- Records for the task
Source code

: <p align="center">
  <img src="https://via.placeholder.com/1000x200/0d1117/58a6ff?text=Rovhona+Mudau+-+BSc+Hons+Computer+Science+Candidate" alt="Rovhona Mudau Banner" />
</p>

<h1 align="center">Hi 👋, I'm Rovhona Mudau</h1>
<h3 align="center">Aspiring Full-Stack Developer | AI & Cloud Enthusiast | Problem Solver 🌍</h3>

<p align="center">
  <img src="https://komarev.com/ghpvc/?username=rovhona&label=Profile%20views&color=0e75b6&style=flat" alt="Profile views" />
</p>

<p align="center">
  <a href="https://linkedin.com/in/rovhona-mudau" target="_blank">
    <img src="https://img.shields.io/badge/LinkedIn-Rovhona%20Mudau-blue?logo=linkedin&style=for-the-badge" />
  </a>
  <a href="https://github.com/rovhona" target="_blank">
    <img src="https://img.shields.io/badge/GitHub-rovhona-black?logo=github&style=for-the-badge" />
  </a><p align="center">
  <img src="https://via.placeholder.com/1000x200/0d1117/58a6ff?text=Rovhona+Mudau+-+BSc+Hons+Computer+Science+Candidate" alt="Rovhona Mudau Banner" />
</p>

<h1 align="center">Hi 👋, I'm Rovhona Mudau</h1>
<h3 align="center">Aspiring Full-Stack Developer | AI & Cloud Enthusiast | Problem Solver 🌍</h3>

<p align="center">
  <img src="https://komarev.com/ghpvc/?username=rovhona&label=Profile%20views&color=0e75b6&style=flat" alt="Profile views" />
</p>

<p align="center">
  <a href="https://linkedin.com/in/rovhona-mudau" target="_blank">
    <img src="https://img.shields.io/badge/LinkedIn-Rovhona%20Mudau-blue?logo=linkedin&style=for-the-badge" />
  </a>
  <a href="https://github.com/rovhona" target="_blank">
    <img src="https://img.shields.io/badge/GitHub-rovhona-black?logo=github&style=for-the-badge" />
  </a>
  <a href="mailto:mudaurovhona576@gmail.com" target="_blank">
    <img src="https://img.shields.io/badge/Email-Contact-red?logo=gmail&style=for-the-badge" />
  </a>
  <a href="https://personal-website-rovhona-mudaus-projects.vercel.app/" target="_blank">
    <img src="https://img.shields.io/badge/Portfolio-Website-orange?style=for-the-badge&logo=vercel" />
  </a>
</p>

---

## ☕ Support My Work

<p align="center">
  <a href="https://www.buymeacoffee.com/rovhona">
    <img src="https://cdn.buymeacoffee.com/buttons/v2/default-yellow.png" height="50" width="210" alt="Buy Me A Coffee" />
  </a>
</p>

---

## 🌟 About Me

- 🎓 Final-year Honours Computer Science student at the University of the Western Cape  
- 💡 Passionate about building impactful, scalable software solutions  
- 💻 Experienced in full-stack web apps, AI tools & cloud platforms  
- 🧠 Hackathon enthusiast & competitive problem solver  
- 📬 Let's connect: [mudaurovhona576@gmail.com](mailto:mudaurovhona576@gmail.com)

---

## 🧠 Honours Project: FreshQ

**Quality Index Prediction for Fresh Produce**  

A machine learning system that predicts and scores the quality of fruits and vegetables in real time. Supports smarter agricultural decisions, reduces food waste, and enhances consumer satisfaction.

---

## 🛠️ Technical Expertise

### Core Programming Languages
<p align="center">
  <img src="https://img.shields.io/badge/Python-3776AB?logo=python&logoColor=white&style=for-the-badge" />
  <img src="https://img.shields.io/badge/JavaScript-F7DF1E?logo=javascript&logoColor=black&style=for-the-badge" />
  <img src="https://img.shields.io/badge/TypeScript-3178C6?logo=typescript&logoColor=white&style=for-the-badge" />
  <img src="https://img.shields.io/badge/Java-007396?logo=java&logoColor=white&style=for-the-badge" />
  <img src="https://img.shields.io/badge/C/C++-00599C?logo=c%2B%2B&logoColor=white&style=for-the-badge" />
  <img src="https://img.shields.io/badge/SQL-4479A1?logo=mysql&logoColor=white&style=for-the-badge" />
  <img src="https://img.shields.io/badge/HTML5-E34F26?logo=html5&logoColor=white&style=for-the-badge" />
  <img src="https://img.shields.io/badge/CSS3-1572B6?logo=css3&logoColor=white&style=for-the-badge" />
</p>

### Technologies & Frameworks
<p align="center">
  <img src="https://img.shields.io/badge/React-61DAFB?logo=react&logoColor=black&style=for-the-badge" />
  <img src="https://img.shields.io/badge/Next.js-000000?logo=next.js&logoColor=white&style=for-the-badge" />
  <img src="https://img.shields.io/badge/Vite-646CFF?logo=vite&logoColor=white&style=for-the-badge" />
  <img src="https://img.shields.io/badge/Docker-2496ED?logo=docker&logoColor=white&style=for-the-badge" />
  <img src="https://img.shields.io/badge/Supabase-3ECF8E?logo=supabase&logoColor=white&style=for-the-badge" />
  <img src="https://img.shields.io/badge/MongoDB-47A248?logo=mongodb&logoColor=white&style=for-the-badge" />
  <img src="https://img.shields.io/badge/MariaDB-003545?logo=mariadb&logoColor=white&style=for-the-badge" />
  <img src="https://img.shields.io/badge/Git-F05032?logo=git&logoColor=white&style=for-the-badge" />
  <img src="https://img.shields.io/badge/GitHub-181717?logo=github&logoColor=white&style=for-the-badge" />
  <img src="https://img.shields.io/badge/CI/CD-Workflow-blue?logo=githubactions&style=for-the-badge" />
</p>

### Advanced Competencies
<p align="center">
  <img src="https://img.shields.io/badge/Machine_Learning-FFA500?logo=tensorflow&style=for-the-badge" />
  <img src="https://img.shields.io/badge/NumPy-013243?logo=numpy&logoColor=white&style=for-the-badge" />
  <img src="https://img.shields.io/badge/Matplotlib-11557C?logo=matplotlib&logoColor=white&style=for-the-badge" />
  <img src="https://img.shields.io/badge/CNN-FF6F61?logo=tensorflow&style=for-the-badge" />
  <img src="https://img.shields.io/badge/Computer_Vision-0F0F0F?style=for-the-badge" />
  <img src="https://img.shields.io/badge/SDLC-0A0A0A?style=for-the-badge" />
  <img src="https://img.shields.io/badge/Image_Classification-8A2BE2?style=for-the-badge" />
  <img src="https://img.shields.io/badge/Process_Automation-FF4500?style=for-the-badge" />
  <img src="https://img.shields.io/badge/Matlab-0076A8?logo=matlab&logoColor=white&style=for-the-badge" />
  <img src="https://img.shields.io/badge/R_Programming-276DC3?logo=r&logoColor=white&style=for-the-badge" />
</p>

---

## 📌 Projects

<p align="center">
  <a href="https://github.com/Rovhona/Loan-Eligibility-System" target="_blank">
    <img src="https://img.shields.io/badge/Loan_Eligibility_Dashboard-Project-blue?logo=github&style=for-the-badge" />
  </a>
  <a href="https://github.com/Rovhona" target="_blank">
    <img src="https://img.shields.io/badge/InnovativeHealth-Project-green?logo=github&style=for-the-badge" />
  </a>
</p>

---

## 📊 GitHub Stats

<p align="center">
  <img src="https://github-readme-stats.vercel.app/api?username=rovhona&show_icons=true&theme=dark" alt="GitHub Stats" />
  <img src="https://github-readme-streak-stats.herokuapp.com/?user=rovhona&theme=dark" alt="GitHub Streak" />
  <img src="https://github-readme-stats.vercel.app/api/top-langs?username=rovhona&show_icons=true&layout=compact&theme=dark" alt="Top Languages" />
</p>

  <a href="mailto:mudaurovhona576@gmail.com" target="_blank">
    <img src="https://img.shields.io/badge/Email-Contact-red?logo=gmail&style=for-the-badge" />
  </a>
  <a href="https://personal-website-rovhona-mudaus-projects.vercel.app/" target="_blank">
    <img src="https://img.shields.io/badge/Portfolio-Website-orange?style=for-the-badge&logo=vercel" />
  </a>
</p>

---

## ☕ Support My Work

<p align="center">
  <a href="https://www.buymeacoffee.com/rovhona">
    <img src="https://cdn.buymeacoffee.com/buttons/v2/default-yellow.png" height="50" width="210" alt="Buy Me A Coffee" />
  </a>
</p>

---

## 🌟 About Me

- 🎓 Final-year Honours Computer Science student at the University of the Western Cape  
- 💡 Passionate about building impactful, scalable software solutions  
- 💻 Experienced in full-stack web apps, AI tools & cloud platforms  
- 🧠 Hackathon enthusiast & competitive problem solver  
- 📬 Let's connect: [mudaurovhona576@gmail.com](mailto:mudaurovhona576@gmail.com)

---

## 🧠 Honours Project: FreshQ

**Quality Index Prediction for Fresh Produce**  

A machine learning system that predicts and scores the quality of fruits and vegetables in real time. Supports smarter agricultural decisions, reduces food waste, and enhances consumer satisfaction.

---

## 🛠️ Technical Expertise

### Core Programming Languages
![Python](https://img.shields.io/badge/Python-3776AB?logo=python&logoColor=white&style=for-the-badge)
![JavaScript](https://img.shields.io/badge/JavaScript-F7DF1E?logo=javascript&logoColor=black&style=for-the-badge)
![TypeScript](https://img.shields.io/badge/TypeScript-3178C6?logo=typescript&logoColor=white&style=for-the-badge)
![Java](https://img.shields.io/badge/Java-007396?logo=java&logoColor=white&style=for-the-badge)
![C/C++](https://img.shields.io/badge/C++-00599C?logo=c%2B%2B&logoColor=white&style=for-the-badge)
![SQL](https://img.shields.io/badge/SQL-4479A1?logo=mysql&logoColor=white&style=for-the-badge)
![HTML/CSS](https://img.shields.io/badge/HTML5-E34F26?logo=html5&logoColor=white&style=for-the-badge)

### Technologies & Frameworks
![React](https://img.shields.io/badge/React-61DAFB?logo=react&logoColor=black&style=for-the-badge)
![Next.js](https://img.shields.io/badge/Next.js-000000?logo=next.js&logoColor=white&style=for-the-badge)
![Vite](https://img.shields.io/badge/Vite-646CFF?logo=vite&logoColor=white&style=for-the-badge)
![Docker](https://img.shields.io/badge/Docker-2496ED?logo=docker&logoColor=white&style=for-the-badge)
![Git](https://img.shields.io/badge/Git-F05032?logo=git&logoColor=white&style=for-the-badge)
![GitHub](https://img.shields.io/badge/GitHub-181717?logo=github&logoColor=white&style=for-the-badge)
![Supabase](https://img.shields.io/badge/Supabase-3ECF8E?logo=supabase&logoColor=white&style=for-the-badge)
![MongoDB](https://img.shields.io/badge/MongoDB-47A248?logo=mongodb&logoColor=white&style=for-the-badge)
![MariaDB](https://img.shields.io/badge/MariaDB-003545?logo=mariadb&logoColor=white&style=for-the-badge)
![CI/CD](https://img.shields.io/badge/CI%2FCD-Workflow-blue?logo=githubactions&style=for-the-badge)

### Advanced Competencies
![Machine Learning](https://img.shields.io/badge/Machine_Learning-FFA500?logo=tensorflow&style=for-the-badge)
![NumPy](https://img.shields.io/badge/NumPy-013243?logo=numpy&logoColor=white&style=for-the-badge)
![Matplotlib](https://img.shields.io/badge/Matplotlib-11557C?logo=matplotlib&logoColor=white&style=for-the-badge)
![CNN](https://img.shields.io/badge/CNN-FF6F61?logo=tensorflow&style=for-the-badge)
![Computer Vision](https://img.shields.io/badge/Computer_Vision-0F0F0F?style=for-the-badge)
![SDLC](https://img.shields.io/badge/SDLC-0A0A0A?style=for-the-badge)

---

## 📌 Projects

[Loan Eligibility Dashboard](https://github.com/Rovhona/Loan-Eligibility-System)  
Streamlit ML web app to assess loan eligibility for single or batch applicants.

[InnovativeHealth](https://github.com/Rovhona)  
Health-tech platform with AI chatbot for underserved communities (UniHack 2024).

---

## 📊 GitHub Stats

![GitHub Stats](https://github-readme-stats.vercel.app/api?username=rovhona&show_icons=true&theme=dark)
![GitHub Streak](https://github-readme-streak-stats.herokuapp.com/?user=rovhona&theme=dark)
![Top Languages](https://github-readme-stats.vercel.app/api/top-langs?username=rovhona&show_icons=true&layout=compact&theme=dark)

- What is required
Within the data above, pick out all lines holding the word "streak".

- Worked solution
  <img src="https://github-readme-streak-stats.herokuapp.com/?user=rovhona&theme=dark" alt="GitHub Streak" />
![GitHub Streak](https://github-readme-streak-stats.herokuapp.com/?user=rovhona&theme=dark)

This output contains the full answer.